[Stored data]

>>>>>

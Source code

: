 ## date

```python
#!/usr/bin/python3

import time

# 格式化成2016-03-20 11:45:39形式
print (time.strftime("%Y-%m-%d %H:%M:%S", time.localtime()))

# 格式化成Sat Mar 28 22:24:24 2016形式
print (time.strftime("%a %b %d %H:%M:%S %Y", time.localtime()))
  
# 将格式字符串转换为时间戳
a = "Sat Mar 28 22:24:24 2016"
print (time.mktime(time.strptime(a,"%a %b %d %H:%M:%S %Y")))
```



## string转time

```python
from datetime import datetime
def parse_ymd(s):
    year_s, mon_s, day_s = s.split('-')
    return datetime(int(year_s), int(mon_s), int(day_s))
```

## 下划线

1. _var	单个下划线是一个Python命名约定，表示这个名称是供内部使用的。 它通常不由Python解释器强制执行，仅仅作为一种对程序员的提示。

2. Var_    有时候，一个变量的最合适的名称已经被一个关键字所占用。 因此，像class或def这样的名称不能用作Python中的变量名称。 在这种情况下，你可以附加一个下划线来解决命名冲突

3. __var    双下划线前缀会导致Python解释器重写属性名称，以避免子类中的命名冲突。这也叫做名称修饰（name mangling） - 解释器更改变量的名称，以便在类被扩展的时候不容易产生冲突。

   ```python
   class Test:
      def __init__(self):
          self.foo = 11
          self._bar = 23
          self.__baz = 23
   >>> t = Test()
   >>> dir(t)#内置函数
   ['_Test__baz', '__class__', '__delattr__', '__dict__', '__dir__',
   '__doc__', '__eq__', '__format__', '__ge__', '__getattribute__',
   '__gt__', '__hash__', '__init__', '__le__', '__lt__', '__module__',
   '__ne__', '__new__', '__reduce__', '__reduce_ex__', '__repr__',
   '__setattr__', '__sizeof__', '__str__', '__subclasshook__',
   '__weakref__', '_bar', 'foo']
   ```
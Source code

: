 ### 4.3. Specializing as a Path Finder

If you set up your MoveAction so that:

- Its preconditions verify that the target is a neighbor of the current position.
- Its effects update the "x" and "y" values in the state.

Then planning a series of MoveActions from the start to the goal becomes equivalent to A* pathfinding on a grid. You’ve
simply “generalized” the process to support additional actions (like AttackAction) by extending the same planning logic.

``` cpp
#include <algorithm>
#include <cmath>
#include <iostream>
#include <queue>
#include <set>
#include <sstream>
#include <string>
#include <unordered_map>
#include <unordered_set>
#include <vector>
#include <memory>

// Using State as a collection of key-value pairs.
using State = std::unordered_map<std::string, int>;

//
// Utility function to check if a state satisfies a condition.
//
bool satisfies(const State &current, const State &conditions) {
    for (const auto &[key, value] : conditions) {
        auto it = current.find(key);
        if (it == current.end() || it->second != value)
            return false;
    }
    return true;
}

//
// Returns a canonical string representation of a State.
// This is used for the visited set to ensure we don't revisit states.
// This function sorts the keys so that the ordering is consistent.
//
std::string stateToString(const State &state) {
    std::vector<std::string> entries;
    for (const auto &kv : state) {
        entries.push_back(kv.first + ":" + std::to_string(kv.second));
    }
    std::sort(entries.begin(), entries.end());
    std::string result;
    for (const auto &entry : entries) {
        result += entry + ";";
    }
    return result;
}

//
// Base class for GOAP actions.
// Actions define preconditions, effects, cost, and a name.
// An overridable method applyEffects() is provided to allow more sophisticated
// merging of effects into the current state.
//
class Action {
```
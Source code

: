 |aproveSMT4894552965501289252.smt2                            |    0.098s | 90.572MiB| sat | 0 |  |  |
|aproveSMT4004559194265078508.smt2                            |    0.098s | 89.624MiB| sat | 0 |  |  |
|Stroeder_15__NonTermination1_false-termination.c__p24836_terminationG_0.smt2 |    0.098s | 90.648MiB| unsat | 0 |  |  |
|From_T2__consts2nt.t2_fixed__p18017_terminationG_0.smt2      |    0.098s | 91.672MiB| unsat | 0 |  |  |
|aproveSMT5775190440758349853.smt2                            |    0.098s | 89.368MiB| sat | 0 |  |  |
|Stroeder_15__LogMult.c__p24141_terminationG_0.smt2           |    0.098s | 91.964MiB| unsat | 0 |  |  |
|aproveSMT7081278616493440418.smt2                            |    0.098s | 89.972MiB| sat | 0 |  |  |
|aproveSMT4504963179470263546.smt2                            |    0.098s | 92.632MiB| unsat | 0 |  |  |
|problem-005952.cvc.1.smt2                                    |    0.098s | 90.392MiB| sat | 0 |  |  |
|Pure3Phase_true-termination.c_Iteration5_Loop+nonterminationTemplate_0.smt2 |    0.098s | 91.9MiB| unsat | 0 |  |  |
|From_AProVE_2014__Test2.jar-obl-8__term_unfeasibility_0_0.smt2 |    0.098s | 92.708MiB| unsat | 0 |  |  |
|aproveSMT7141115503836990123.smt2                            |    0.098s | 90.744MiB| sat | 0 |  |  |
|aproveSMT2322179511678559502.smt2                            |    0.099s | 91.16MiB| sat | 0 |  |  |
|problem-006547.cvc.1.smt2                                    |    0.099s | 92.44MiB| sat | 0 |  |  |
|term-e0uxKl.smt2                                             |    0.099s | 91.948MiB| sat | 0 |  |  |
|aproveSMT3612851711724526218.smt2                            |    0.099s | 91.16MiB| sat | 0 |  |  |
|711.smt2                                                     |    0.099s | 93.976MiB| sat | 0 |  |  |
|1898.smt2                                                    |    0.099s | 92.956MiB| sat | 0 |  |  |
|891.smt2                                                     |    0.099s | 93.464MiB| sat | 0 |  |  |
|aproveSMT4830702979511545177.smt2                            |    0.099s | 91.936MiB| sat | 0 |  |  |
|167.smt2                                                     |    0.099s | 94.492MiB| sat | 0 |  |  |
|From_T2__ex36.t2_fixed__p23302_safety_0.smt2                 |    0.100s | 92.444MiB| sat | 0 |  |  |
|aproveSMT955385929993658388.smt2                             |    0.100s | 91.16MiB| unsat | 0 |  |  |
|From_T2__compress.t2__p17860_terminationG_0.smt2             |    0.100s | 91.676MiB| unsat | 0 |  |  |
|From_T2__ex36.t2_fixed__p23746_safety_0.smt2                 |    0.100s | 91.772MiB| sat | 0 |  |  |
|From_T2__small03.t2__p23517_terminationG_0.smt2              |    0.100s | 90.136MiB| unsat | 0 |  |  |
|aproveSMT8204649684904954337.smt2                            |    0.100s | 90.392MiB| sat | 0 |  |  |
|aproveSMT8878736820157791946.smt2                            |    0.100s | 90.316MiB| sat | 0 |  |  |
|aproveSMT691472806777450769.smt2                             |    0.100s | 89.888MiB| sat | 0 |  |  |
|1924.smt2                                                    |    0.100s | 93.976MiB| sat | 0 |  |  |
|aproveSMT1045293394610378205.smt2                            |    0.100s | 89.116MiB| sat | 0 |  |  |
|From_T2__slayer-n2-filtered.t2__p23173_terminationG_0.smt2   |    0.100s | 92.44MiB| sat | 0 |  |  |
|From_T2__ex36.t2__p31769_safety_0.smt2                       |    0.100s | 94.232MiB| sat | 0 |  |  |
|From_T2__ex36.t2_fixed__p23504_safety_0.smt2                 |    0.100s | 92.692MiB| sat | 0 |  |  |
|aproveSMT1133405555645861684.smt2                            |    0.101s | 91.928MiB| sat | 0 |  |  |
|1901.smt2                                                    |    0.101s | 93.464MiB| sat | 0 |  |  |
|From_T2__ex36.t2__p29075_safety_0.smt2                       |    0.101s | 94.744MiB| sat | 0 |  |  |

<<<<<

*TASK DIRECTIONS*:
Taking the entries above, write out exactly each line from the one holding "If you set up" to the one holding "Then planning a", both included, and stop there.

*RESULT BELOW*:
If you set up your MoveAction so that:

- Its preconditions verify that the target is a neighbor of the current position.
- Its effects update the "x" and "y" values in the state.

Then planning a series of MoveActions from the start to the goal becomes equivalent to A* pathfinding on a grid. You’ve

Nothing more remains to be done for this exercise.